Sight

Sight UI chat demo, guiding the user towards the bottle
Person and Bottle in front of camera, blocking the users path
LLM and Computer Vision UI elements

Inspiration

Imagine a world where the visually impaired don't just recognize objects but also understand their real-time position and relevance. With Sight, we blend the power of OpenCV, the expressiveness of advanced language models with Cohere, and the speed of Pinecone's vector database. We're not just creating an assistant; we're bridging the visual gap, ensuring those without sight can interact seamlessly with their environment in real time!

What it does

1) Real-time Object Detection: Identify and point out objects in the camera's view instantly. 2) Descriptive Guidance: Leveraging the capabilities of large language models, get descriptive and contextually appropriate guidance. 3) Intuitive Feedback: Through feedback, users can understand the environment better and navigate safely. 4) Scalable and Efficient: With Pinecone's vector database, ensure smooth and efficient data retrieval for a better user experience.

How we built it

Sight was built by integrating a LLM with a camera. The user interface was built using Streamlit, which offers a seamless transition from Python to front-end UI. Here's a step-by-step breakdown of our process:

1) Image Capturing & Object Detection: Every time a query is posed, the system captures a real-time image using the camera. This image is then processed by the YOLO model to identify objects present within. 2) Positioning Data: After detection, each object's position is determined and categorized as either left, right, or center. 3) Interaction with LLM: The positional data, along with object detection, is incorporated into an LLM template. For our LLM requirements, we employ Cohere's command-nightly. 4) Integration with Cohere API: Our system integrates with various Cohere APIs. Particularly, we utilize the embed function and, when necessary, the rerank function, both of which are found in our helper.py file. 5) Chat Session Storage: Every chat session initiated is saved into Pinecone's vector database. This becomes an invaluable resource if we decide to fine-tune Sight based on frequently posed queries. 6) Memory Management: We have incorporated Langchain's Memory buffer to conserve memory during ongoing conversations. This ensures that the system remains responsive and efficient. 7) Vector Dataset Generation: We leverage Streamlit's session key to generate a vector dataset. This is achieved by integrating Cohere's embeddings via the upset API.

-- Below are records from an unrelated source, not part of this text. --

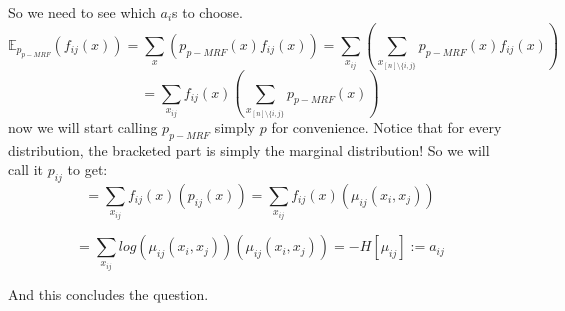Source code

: \documentclass[11pt]{article}
\begin{document}
So we need to see which $a_i$s to choose. 
\begin{equation*}
\mathds{E}_{p_{p-MRF}}(f_{ij}(x)) = \sum_x(p_{p-MRF}(x)f_{ij}(x))=\sum_{x_{ij}}\left(\sum_{x_{[n]\setminus \{i,j\}}}p_{p-MRF}(x)f_{ij}(x)\right)
\end{equation*}
\begin{equation*}
=\sum_{x_{ij}}f_{ij}(x)\left(\sum_{x_{[n]\setminus \{i,j\}}}p_{p-MRF}(x)\right)
\end{equation*}
now we will start calling $p_{p-MRF}$ simply $p$ for convenience.
Notice that for every distribution, the bracketed part is simply the marginal distribution! So we will call it $p_{ij}$ to get:
\begin{equation*}
=\sum_{x_{ij}}f_{ij}(x)\left(p_{ij}(x)\right)=\sum_{x_{ij}}f_{ij}(x)\left(\mu_{ij}(x_i,x_j)\right)
\end{equation*}

\begin{equation*}
=\sum_{x_{ij}}log(\mu_{ij}(x_i,x_j))\left(\mu_{ij}(x_i,x_j)\right) = -H\left[\mu_{ij}\right]  := a_{ij}
\end{equation*}

And this concludes the question.
\end{document}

In essence, Sight is a fusion of advanced machine learning, object detection, and intuitive UI, all working to provide an enriching user experience.

Flow of control: User types message to LLM -> Click Real time image -> Object detection and data positions - > LLM (prompt and answers) -> Storage in Vector dataset

Challenges we ran into

Our initial goal was to build Sight into wearable tech with complete voice communication. However, we ran into several challenges throughout the weekend, Challenges like faulty SD card made our Jetson nano unusable. Our team spent many hours trying to fix it with the help of hardware mentors to no avail. Moreover, shortage of microphone at the hardware area made it hard for us to use voice for communication.

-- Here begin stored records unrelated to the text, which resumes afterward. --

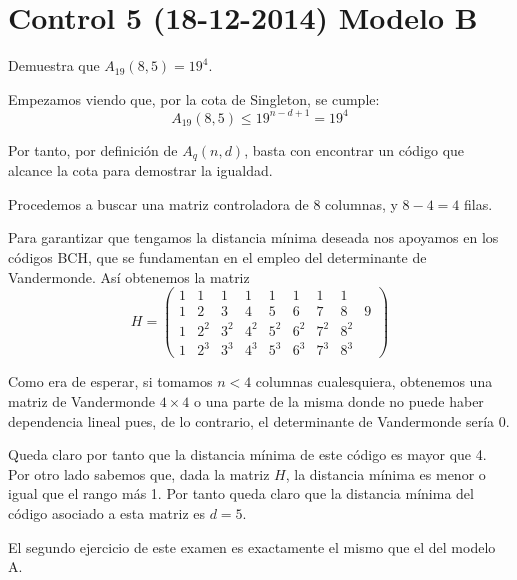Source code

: \section{Control 5 (18-12-2014) Modelo B}
\begin{problem}[1]
Demuestra que $A_{19}(8,5)=19^4$.
\solution

Empezamos viendo que, por la cota de Singleton, se cumple:
\[A_{19}(8,5) \leq 19^{n-d+1}=19^4\]

Por tanto, por definición de $A_q(n,d)$, basta con encontrar un código que alcance la cota para demostrar la igualdad.

Procedemos a buscar una matriz controladora de $8$ columnas, y $8-4=4$ filas.

Para garantizar que tengamos la distancia mínima deseada nos apoyamos en los códigos BCH, que se fundamentan en el empleo del determinante de Vandermonde. Así obtenemos la matriz
\[H = \left(\begin{array}{ccccccccc}
1 & 1 & 1 & 1 & 1 & 1 & 1 & 1 \\
1 & 2 & 3 & 4 & 5 & 6 & 7 & 8 & 9 \\
1 & 2^2 & 3^2 & 4^2 & 5^2 & 6^2 & 7^2 & 8^2 \\
1 & 2^3 & 3^3 & 4^3 & 5^3 & 6^3 & 7^3 & 8^3
\end{array} \right)\]

Como era de esperar, si tomamos $n<4$ columnas cualesquiera, obtenemos una matriz de Vandermonde $4\times 4$ o una parte de la misma donde no puede haber dependencia lineal pues, de lo contrario, el determinante de Vandermonde sería 0.

Queda claro por tanto que la distancia mínima de este código es mayor que 4. Por otro lado sabemos que, dada la matriz $H$, la distancia mínima es menor o igual que el rango más 1. Por tanto queda claro que la distancia mínima del código asociado a esta matriz es $d=5$.
\end{problem}

El segundo ejercicio de este examen es exactamente el mismo que el del modelo A.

While it was difficult to find a way around these challenges, we quickly pivoted towards researching for solutions like using Streamlit for the UI demo of Sight and focusing on making the experience with LLMs as useful as possible for the user.

Accomplishments that we're proud of

We are proud to have our product demo working and our excited by the potential applications of LLMs with Computer Vision. We are happy that we found work arounds to most challenges we faced in this fast paced environment and learned so much about the new technology we worked with. Finding an interesting idea, the right tools for a product and studying them in the time we had, all the while making sure we had fun, networked with sponsors and enjoyed the workshops and events has made the event a memorable one for us.

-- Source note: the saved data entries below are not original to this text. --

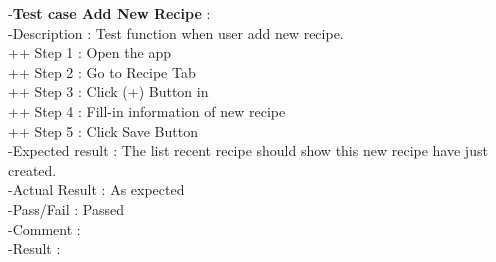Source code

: \documentclass{article}
\begin{document}
   -\textbf{Test case Add New Recipe }: \\
    -Description : Test function when user add new recipe. \\
    ++ Step 1 : Open the app  \\
    ++ Step 2 : Go to Recipe Tab \\
    ++ Step 3 : Click (+) Button in  \\
    ++ Step 4 : Fill-in information of new recipe \\
    ++ Step 5 : Click Save Button \\
    -Expected result : The list recent recipe should show this new recipe have just created. \\
    -Actual Result : As expected \\
    -Pass/Fail : Passed \\
    -Comment :  \\
    -Result : 
\end{document}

We also had very less resources when it came to working with LLMs and Computer Vision models. to the best of our knowledge this is a novel approach and we are glad to have completed the project with great learnings. We hope our product can make the world better, especially for the visually impaired.

What we learned

Over the last 36 hours, we spent significant time learning about the tools that has made Sight come to life. In both spaces: Computer Vision and LLMs. We had our team members focus on tools we were passionate about. Our most significant learnings of tools and libraries are listed below: 1) Data extraction and positioning from YOLO to feed to LLM 2) Cohere embeddings and Cohere APIs for LLM control 3) LangChainAI for building LLM pipeline and memory management 4) Streamlit library for chat front end and localhost server 5) Pinecone vector dataset for vector store of Cohere embeddings. And so much more!

What's next for Sight

Sight is just getting started. We aim to build a complete end to end tool to help people without vision, walk. One of our team members has already started working on tracking user's path so it can help them retrace back to the source. This is especially helpful if a person wanders to an unexplored area and can guide them back to their original place.

Aside from helping the Visually Impaired - Sight can act as an an umbrella to multiple other applications: 1) Finding your parked car while leaving the mall 2) Guiding kids find their parents when lose at the market 3) Recognize and name familiar faces in a gathering or event. 4) Aid in reading out loud from books, magazines, or other printed materials.